* Task brief: Copy exactly the last part of the entries, starting from the line with "Furthermore, traffic could" and including the final line.

[Plain-text document sources]
╭──
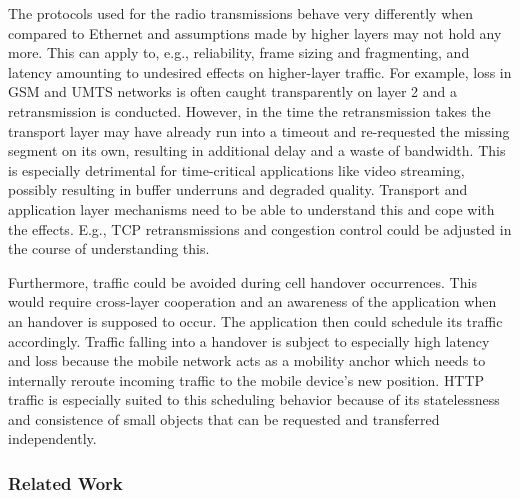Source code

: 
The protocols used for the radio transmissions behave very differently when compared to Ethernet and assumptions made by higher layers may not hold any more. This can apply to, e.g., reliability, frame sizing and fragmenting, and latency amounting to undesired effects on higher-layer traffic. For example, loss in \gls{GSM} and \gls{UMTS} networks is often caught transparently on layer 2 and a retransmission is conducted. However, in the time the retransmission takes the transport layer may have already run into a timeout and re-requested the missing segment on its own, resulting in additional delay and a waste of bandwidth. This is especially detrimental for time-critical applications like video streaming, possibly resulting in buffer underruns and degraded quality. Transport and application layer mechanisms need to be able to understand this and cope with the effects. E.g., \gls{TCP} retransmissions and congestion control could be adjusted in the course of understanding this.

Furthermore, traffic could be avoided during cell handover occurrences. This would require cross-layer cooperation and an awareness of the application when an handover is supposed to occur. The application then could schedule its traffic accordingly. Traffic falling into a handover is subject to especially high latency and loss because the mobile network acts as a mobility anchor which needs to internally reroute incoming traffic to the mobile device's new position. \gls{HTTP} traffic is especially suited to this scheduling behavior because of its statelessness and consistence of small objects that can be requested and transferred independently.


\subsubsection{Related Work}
╰──
* Output:
Furthermore, traffic could be avoided during cell handover occurrences. This would require cross-layer cooperation and an awareness of the application when an handover is supposed to occur. The application then could schedule its traffic accordingly. Traffic falling into a handover is subject to especially high latency and loss because the mobile network acts as a mobility anchor which needs to internally reroute incoming traffic to the mobile device's new position. \gls{HTTP} traffic is especially suited to this scheduling behavior because of its statelessness and consistence of small objects that can be requested and transferred independently.


\subsubsection{Related Work}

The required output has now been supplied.